Przedstawiciele spółki deklarują jednak, że po dokonaniu restrukturyzacji spółka będzie kontynuować działalność operacyjną. Na razie nie wiadomo, czy produkcja węgla zostanie ograniczona. Pytany o to rzecznik OKD Ivo Celechovský stwierdził, iż zależeć to będzie od decyzji sądu okręgowego.

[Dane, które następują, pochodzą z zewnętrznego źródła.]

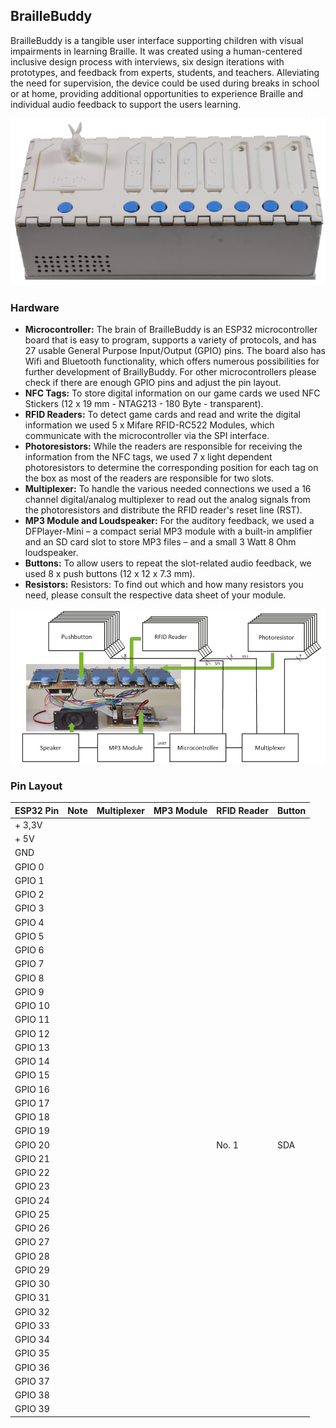 ## BrailleBuddy

BrailleBuddy is a tangible user interface supporting children with visual impairments in learning Braille. It was created using a human-centered inclusive design process with interviews, six design iterations with prototypes, and feedback from experts, students, and teachers. Alleviating the need for supervision, the device could be used during breaks in school or at home, providing additional opportunities to experience Braille and individual audio feedback to support the users learning.

![BrailleBuddy](https://github.com/FlorianLa/BrailleBuddy/blob/main/Photos/BrailleBuddy.jpg)

### Hardware

* **Microcontroller:** The brain of BrailleBuddy is an ESP32 microcontroller board that is easy to program, supports a variety of protocols, and has 27 usable General Purpose Input/Output (GPIO) pins. The board also has Wifi and Bluetooth functionality, which offers numerous possibilities for further development of BraillyBuddy. For other microcontrollers please check if there are enough GPIO pins and adjust the pin layout.
* **NFC Tags:** To store digital information on our game cards we used NFC Stickers (12 x 19 mm - NTAG213 - 180 Byte - transparent).
* **RFID Readers:** To detect game cards and read and write the digital information we used 5 x Mifare RFID-RC522 Modules, which communicate with the microcontroller via the SPI interface.
* **Photoresistors:** While the readers are responsible for receiving the information from the NFC tags, we used 7 x light dependent photoresistors to determine the corresponding position for each tag on the box as most of the readers are responsible for two slots. 
* **Multiplexer:** To handle the various needed connections we used a 16 channel digital/analog multiplexer to read out the analog signals from the photoresistors and distribute the RFID reader's reset line (RST).
* **MP3 Module and Loudspeaker:** For the auditory feedback, we used a DFPlayer-Mini – a compact serial MP3 module with a built-in amplifier and an SD card slot to store MP3 files – and a small 3 Watt 8 Ohm
loudspeaker.
* **Buttons:** To allow users to repeat the slot-related audio feedback, we used 8 x push buttons (12 x 12 x 7.3 mm).
* **Resistors:** Resistors: To find out which and how many resistors you need, please consult the respective data sheet of your module.

![Hardware](https://github.com/FlorianLa/BrailleBuddy/blob/main/Photos/BrailleBuddy_Electronics.jpg)


### Pin Layout

| **ESP32 Pin** | **Note** | **Multiplexer** | **MP3 Module** | **RFID Reader** | **Button**     |
|---------------|----------|-----------------|----------------|-----------------|----------------|
| + 3,3V        |          |                 |                |         |       |        |       |
| + 5V          |          |                 |                |         |       |        |       |
| GND           |          |                 |                |         |       |        |       |
| GPIO 0        |          |                 |                |         |       |        |       |
| GPIO 1        |          |                 |                |         |       |        |       |
| GPIO 2        |          |                 |                |         |       |        |       |
| GPIO 3        |          |                 |                |         |       |        |       |
| GPIO 4        |          |                 |                |         |       |        |       |
| GPIO 5        |          |                 |                |         |       |        |       |
| GPIO 6        |          |                 |                |         |       |        |       |
| GPIO 7        |          |                 |                |         |       |        |       |
| GPIO 8        |          |                 |                |         |       |        |       |
| GPIO 9        |          |                 |                |         |       |        |       |
| GPIO 10       |          |                 |                |         |       |        |       |
| GPIO 11       |          |                 |                |         |       |        |       |
| GPIO 12       |          |                 |                |         |       |        |       |
| GPIO 13       |          |                 |                |         |       |        |       |
| GPIO 14       |          |                 |                |         |       |        |       |
| GPIO 15       |          |                 |                |         |       |        |       |
| GPIO 16       |          |                 |                |         |       |        |       |
| GPIO 17       |          |                 |                |         |       |        |       |
| GPIO 18       |          |                 |                |         |       |        |       |
| GPIO 19       |          |                 |                |         |       |        |       |
| GPIO 20       |          |                 |                | No. 1   | SDA   |        |       |
| GPIO 21       |          |                 |                |         |       |        |       |
| GPIO 22       |          |                 |                |         |       |        |       |
| GPIO 23       |          |                 |                |         |       |        |       |
| GPIO 24       |          |                 |                |         |       |        |       |
| GPIO 25       |          |                 |                |         |       |        |       |
| GPIO 26       |          |                 |                |         |       |        |       |
| GPIO 27       |          |                 |                |         |       |        |       |
| GPIO 28       |          |                 |                |         |       |        |       |
| GPIO 29       |          |                 |                |         |       |        |       |
| GPIO 30       |          |                 |                |         |       |        |       |
| GPIO 31       |          |                 |                |         |       |        |       |
| GPIO 32       |          |                 |                |         |       |        |       |
| GPIO 33       |          |                 |                |         |       |        |       |
| GPIO 34       |          |                 |                |         |       |        |       |
| GPIO 35       |          |                 |                |         |       |        |       |
| GPIO 36       |          |                 |                |         |       |        |       |
| GPIO 37       |          |                 |                |         |       |        |       |
| GPIO 38       |          |                 |                |         |       |        |       |
| GPIO 39       |          |                 |                |         |       |        |       |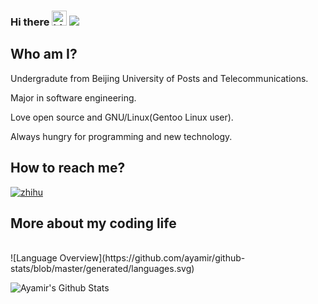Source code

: ### Hi there <img src="https://user-images.githubusercontent.com/1303154/88677602-1635ba80-d120-11ea-84d8-d263ba5fc3c0.gif" width="24px" alt="hi"> ![](https://visitor-badge.glitch.me/badge?page_id=ayamir.ayamir)

## Who am I?

Undergradute from Beijing University of Posts and Telecommunications.

Major in software engineering.

Love open source and GNU/Linux(Gentoo Linux user).

Always hungry for programming and new technology.

## How to reach me?

[![zhihu](https://img.shields.io/static/v1?style=flat-square&logo=zhihu&label=&message=@ayamir&color=eaeff9&labelColor=96CDFB)](https://www.zhihu.com/people/MiraculousMoon)

## More about my coding life
<br>
![Language Overview](https://github.com/ayamir/github-stats/blob/master/generated/languages.svg)

![Ayamir's Github Stats](https://github-readme-stats.vercel.app/api?username=ayamir&count_private=true&show_icons=true&title_color=F5E0DC&icon_color=DDB6F2&text_color=D9E0EE&bg_color=1E1E2E)
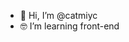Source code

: - 👋 Hi, I’m @catmiyc
- 🤓 I’m learning front-end

<!---
catmiyc/catmiyc is a ✨ special ✨ repository because its `README.md` (this file) appears on your GitHub profile.
You can click the Preview link to take a look at your changes.
--->
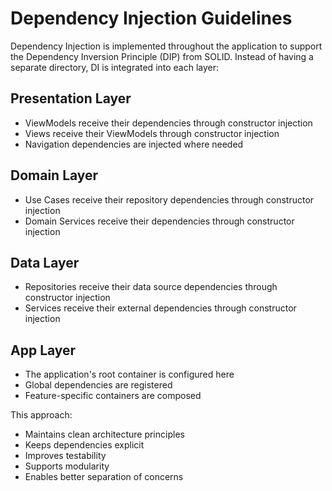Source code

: # Dependency Injection Guidelines

Dependency Injection is implemented throughout the application to support the Dependency Inversion Principle (DIP) from SOLID. Instead of having a separate directory, DI is integrated into each layer:

## Presentation Layer

- ViewModels receive their dependencies through constructor injection
- Views receive their ViewModels through constructor injection
- Navigation dependencies are injected where needed

## Domain Layer

- Use Cases receive their repository dependencies through constructor injection
- Domain Services receive their dependencies through constructor injection

## Data Layer

- Repositories receive their data source dependencies through constructor injection
- Services receive their external dependencies through constructor injection

## App Layer

- The application's root container is configured here
- Global dependencies are registered
- Feature-specific containers are composed

This approach:

- Maintains clean architecture principles
- Keeps dependencies explicit
- Improves testability
- Supports modularity
- Enables better separation of concerns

Śląskie kopalnie już zacierają ręce. Zdaniem Zygmunta Łukaszczyka, prezesa KHW, zła sytuacja czeskich spółek górniczych oznacza dla nas otwarcie się rynku o pojemności około 4 mln ton rocznie. W tym roku KHW wyeksportuje do południowych sąsiadów około 650 tys. ton węgla. Negocjacje na kolejny rok już trwają. – Mamy nadzieję na zwiększenie eksportu na południe. Sprzedajemy też do Niemiec i Irlandii. W sumie eksportujemy ok. 1,3 mln ton rocznie, czyli 12–15 proc. naszej rocznej produkcji – wskazuje Łukaszczyk. Ale potencjał jest większy. Bo z 300 mln ton węgla kamiennego, jakie rocznie zużywa UE, aż dwie trzecie pochodzi z importu.
Analitycy są sceptyczni. Jak zauważa Marcin Gątarz z Pekao IB, wniosek o bankructwo OKD nie oznacza zamknięcia czterech należących do spółki kopalń. Co więcej, w 2015 r. spółka matka sprzedała 3,7 mln ton węgla energetycznego, czyli mniej niż połowa produkcji Bogdanki. – Dlatego dla naszych kopalń wydobywających węgiel energetyczny należących do PGG czy KHW sytuacja na czeskim rynku węgla będzie miała marginalne znaczenie. Trochę większy wpływ może być widoczny dla producenta węgla koksującego, czyli JSW – argumentuje analityk.
Jest daleki od przeceniania roli zwiększających się możliwości eksportowych naszych zakładów. Bo wydobywają one czarne paliwo po niekonkurencyjnych kosztach w stosunku do cen na światowych rynkach. Słabnie też popyt. Zapotrzebowanie ograniczają m.in. Chiny.
– Dla naszych spółek kluczowa jest sytuacja na rynku lokalnym. A tu istotne będą decyzje polityczne i te wynikające z relacji między sektorem górniczym a spółkami energetycznymi, które staną się współwłaścicielem kopalń – wskazuje Gątarz.